On les appelle les Maras. Construits sur le modèle des gangs de Los Angeles, ces groupes de jeunes sèment la terreur dans toute l'Amérique Centrale. Plongée dans les banlieues de San Salvador dans le quotidien des membres d'une armée invisible. Nouveau fléau mondial qui détruit par la violence aveugle les principes démocratiques et condamne à mort une jeunesse privée de tout espoir d'avenir.
Une fin tragique
Mercredi 2 septembre 2009, le réalisateur Christian Poveda est retrouvé mort au Salvador, tué par balles.
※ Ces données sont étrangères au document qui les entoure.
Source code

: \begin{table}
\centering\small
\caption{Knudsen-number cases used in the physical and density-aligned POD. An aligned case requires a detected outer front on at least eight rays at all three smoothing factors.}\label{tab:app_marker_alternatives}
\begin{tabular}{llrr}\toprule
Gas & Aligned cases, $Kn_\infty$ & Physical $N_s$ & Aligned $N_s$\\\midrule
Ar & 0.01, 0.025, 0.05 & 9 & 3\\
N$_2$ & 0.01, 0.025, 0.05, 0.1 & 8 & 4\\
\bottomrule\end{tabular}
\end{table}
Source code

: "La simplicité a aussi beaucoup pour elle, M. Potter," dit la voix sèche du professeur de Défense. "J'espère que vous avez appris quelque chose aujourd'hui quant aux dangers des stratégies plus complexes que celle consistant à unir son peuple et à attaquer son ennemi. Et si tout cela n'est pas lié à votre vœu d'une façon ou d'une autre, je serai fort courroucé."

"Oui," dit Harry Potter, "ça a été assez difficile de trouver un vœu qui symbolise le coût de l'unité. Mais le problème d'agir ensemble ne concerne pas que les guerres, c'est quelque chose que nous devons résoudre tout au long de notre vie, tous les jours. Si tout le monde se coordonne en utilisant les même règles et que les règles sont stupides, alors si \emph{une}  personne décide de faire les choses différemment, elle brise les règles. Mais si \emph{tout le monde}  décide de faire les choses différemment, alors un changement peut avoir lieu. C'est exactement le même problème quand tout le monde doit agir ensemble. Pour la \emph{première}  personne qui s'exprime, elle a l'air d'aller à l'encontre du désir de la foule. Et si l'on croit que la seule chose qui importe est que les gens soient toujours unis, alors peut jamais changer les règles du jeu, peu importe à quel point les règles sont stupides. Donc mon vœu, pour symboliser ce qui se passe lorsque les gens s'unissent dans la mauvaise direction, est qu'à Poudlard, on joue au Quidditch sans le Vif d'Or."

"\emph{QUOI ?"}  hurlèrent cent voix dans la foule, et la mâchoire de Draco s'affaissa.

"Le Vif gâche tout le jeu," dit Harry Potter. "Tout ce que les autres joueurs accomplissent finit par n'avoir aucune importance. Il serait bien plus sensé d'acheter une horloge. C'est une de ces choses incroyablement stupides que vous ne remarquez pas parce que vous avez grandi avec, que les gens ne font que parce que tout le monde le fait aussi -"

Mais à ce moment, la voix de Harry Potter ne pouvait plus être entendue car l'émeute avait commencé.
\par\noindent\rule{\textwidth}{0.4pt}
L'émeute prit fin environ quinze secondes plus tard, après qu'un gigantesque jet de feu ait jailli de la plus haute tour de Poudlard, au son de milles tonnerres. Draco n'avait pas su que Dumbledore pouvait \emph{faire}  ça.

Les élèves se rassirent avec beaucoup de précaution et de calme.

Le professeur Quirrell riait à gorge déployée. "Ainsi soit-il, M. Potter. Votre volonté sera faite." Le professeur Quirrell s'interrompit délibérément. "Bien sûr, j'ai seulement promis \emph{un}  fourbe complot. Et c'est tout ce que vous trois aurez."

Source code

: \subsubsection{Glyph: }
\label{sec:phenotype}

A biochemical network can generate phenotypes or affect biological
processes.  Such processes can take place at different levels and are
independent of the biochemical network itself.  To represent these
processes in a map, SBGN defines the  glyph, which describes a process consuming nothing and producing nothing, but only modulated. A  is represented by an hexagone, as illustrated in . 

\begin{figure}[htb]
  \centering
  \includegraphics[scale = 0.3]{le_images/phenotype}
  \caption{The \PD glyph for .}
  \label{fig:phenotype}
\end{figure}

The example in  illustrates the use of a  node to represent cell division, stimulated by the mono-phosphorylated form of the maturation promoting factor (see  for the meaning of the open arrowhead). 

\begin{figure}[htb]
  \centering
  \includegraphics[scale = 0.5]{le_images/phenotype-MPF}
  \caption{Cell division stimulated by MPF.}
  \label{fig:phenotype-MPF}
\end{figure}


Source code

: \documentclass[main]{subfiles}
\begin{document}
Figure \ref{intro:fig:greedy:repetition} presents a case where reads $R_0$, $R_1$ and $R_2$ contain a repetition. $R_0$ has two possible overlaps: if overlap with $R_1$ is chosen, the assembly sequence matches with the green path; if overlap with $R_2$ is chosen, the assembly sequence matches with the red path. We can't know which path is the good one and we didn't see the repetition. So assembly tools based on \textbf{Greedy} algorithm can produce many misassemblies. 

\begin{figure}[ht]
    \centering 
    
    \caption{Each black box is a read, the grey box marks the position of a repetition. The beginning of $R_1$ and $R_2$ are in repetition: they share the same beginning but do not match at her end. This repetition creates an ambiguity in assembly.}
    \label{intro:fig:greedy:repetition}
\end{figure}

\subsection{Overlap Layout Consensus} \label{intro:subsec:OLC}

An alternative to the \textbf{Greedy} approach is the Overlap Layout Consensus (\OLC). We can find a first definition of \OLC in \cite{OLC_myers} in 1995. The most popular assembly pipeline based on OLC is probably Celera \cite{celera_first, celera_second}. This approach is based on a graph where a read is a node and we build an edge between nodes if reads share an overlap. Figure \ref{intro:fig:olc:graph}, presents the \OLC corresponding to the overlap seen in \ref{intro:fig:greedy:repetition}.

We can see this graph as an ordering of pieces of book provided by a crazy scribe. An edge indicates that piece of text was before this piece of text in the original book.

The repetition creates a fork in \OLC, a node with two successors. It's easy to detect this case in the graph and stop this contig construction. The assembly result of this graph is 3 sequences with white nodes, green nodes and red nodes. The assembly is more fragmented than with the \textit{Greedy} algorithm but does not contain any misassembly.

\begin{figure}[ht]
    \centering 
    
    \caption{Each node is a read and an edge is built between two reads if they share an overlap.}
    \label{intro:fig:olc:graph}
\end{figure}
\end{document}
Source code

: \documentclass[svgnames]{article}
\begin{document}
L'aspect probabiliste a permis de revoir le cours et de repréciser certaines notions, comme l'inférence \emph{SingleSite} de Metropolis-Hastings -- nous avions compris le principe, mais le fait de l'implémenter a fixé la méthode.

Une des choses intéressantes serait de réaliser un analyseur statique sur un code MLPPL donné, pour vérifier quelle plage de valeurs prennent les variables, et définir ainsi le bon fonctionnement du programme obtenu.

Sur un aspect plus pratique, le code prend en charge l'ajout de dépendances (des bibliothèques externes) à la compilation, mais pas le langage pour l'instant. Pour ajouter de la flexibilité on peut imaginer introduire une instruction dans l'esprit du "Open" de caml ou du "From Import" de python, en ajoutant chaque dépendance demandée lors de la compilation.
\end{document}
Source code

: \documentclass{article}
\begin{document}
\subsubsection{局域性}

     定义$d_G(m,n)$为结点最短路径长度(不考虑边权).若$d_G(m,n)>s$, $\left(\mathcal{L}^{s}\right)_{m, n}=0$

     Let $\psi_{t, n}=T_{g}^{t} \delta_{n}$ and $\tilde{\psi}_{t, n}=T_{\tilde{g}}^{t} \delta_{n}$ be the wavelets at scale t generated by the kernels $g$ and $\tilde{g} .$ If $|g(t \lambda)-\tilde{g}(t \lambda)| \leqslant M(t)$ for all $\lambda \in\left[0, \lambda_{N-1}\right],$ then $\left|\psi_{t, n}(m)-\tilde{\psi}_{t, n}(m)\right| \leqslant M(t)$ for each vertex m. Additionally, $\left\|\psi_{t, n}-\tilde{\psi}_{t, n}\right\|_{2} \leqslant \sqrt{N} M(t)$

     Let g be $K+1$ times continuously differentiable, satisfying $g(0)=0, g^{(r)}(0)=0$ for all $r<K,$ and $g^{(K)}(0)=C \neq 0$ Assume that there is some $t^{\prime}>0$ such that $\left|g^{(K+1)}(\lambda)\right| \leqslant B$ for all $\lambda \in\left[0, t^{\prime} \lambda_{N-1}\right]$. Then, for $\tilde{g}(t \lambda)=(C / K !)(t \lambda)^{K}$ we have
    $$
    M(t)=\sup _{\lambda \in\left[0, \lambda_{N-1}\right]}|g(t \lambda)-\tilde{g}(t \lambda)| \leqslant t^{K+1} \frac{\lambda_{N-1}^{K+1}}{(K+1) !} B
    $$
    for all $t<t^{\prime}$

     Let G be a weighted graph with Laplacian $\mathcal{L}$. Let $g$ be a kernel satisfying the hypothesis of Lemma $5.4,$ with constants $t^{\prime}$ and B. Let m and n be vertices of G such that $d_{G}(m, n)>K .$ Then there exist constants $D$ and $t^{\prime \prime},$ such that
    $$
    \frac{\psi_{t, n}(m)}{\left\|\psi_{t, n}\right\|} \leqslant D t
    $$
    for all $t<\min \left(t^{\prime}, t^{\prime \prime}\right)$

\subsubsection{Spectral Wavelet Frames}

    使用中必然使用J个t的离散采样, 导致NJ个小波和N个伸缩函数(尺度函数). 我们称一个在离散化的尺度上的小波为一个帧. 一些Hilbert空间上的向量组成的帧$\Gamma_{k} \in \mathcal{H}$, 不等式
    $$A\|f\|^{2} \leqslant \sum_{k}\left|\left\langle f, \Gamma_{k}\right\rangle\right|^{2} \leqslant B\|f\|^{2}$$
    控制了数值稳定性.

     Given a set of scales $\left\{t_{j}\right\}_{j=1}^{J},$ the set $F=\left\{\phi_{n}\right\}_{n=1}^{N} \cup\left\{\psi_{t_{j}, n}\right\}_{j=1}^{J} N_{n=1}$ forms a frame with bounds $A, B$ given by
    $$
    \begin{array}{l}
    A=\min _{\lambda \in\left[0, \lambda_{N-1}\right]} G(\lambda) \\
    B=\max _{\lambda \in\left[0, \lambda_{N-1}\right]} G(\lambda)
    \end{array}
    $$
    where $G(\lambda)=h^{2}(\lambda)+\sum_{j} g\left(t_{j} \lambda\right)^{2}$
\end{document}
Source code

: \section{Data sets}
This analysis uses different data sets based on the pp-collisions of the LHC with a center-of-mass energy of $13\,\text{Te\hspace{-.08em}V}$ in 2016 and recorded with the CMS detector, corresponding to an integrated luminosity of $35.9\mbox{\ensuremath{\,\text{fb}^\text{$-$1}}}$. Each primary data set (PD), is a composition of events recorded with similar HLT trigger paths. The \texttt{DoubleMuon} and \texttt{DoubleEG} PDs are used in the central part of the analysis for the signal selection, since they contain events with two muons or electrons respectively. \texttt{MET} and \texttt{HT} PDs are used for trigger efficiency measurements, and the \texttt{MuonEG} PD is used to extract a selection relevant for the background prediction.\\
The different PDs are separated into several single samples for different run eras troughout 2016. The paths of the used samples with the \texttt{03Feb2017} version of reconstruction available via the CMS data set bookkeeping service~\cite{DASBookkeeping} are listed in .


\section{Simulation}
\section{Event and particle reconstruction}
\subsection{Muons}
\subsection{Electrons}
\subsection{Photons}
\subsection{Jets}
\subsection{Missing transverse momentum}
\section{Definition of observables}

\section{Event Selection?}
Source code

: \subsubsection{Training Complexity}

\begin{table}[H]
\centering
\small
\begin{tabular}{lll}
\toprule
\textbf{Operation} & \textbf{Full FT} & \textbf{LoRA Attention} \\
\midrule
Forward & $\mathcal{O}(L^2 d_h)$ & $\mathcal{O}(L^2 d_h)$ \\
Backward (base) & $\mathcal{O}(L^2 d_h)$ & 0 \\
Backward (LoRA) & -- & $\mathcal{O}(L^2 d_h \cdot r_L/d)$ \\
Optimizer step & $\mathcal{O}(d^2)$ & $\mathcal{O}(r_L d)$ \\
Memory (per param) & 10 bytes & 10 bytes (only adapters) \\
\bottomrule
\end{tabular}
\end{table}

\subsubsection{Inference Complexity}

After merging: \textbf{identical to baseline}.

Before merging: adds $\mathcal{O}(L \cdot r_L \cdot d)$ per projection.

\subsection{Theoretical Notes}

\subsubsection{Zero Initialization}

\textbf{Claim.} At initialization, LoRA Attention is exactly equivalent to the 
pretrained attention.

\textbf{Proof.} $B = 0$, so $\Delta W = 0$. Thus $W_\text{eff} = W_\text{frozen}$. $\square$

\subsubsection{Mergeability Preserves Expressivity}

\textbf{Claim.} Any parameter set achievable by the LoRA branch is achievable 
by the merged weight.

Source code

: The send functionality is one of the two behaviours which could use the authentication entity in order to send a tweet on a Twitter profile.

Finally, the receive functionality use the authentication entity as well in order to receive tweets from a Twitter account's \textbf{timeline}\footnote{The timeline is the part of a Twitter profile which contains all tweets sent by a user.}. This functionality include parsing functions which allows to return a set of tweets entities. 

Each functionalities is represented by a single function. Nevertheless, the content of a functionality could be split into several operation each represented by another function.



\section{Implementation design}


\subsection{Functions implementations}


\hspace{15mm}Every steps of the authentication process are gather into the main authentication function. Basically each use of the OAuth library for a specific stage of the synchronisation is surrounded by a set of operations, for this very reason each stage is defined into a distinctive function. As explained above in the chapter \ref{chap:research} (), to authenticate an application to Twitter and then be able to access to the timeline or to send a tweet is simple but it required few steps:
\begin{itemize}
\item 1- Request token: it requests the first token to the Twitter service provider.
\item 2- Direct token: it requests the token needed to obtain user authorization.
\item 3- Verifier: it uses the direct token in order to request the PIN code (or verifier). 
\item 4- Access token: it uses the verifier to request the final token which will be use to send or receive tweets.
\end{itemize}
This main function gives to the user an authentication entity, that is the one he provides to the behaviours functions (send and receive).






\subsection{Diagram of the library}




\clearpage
Âgé de 54 ans, le cinéaste était en train de tourner un autre documentaire dans une banlieue contrôlée par les gangs. La Vida Loca était son premier documentaire a être diffusé en salles.
Le parcours du réalisateur
Le réalisateur Christian Poveda a longtemps vécu à El Salvador. C'est en 1980 qu'il y met les pieds pour la première fois, en tant que photoreporter. Il y couvre l'actualité au quotidien jusqu'au début des années 90. C'est en 1981 qu'il réalise son premier documentaire, ce qui lui permet de se faire de nombreux amis et contacts dans le pays. En 1990, après avoir quitté le photojournalisme il décide de se consacrer entièrement à la réalisation de documentaires. Le cinéaste signe ainsi On ne tue pas que le temps en 1996 et Voyage au bout de la droite en 1998. Dix ans plus tard, il réalise La Vida Loca, son premier long métrage, qui suit le quotidien de jeunes salvadoriens vivant au rythme de l'ultra-violence des gangs.
Le choix du gang
Au Salvador, deux gangs se font la guerre : la 18 et la MS (Mara Salvatrucha). Christian Poveda a exposé sa proposition de documentaire aux deux gangs avec une condition : accepter sa présence durant une année entière. C'est cette close qui a entraîné le refus de la MS, le cinéaste a donc choisi de suivre la 18.
La démarche du cinéaste
Pour s'infiltrer dans la vie des Maras, le réalisateur a pris contact avec des " anciens pandilleros membres des gangs qui travaillent à la réhabilitation de leurs ex-compagnons d'arme. Deux d'entre eux sont des personnages du film ". Une fois sa présence admise au sein du gang, Christian Poveda n'a pas bénéficié de protection spéciale. Il avait seulement l'autorisation de la police pour travailler avec elle dans le secteur, mais aussi et surtout, l'aval des plus hautes instances du gang. Le danger était donc permanent.
Le tournage au quotidien
" Tous les matins, avec David Mengez, mon ingé son, je me présentais à la Campanera, le quartier, et je tournais selon l'emploi du temps de mes personnages. Il m'est arrivé de passer plusieurs jours sans filmer, par contre, notre présence quotidienne nous a permis d'établir une relation de confiance absolument nécessaire. Les tensions entre les deux gangs ennemis sont permanentes. La Mara Salvatrucha et la 18 ont chacune leur langage codé, leur rite et leur tatouage et se haïssent cordialement. Aucun différend idéolique ou religieux n'explique cette lutte à mort dont l'origine, perdue dans les bas-fond des " barrios " hispaniques de Los Angeles, est oubliée de tous. 15 ans après une guerre révolutionnaire qui saccagea le nation, une nouvelle guerre civile, aussi terrible, oppose maintenant les pauvres aux pauvres. "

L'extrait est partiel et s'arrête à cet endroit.